The final step in the cinematic scavenger hunt was Christopher’s friend excavating in his basement to unearth tapes stored there for safekeeping.
Working with the negative of the original film and the salvaged dailies, Christopher’s team once again wove together the story of the bartender, the busboy and the coat-check girl at New York’s Studio 54.
Long Live Disco!
The finished product is 105 minutes long. It’s a lot darker than the original, both literally—part of the edits to the theatrical version included turning up the light in the scenes—and figuratively—showing the demise of the club and of Rubell sans redemption.
It has now been digitized in its gritty, glittery glory, for HD screening. And it includes a voiceover introduction recently re-recorded by Phillippe, now 40, looking back at what it was like to be 19 years old and at the center of New York’s disco scene.

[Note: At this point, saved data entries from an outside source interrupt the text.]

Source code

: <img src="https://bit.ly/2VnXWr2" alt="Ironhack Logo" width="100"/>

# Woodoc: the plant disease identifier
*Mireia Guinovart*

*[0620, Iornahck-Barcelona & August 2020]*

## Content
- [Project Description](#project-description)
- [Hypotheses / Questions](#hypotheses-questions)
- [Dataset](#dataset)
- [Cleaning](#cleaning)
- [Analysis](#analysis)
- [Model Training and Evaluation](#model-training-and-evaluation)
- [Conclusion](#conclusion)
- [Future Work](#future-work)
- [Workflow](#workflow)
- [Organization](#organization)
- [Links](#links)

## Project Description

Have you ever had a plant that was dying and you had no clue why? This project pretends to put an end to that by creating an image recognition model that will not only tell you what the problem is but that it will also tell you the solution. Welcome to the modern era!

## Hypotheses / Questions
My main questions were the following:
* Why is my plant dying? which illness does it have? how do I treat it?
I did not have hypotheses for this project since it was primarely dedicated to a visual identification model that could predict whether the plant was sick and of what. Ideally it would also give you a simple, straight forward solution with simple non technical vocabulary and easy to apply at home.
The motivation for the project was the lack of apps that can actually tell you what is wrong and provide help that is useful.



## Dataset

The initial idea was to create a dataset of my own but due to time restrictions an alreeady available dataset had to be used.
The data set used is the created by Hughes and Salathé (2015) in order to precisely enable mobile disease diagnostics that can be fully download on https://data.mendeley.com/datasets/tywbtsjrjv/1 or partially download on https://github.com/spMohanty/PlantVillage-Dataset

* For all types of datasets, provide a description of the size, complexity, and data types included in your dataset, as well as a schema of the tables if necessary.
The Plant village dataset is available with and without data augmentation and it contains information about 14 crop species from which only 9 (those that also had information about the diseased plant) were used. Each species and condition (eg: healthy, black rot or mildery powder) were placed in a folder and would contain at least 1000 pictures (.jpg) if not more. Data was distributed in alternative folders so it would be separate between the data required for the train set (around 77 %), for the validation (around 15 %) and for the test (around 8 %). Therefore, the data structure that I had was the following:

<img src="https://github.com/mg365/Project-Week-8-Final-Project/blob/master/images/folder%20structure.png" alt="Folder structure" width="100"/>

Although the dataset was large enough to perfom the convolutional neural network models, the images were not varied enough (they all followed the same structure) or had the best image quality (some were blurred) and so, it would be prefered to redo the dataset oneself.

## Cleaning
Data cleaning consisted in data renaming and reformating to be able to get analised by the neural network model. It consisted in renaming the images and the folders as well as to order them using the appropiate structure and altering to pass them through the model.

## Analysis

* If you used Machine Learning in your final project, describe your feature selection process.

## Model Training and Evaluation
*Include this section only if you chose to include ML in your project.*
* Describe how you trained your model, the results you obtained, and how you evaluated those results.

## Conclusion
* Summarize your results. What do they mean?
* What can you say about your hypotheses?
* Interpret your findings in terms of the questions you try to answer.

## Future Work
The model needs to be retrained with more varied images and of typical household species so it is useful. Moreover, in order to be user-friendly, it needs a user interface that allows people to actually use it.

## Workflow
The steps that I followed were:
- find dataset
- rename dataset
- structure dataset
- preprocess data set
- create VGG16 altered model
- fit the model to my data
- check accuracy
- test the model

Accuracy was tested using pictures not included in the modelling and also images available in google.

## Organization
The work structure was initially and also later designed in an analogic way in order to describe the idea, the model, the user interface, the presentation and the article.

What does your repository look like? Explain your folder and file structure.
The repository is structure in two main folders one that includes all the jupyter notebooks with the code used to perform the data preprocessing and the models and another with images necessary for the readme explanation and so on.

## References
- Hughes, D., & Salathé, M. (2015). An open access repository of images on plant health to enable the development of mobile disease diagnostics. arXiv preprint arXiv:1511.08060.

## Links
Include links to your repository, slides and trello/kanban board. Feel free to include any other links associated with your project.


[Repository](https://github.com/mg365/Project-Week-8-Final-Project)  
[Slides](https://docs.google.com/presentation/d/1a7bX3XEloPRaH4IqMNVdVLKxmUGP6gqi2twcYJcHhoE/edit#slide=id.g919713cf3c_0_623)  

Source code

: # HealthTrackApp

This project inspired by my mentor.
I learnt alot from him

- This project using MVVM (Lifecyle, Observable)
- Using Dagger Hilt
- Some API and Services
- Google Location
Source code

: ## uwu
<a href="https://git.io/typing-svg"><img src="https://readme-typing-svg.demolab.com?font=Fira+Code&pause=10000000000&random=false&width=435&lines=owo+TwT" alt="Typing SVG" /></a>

“The odd thing about this director’s cut is that most director’s cuts are of movies that were originally very successful,” Christopher said. “Films like mine, where people knew about them, but they weren’t huge successes in theaters, don’t often get the chance for a director’s cut – so this is very exciting.”
Christopher unveils his “54” at the Berlin Film Festival on Feb. 10. It will also be screened at the Guadalajara International Film Festival on March 13 and at the British Film Institute on March 27-28 with several international film festivals to follow.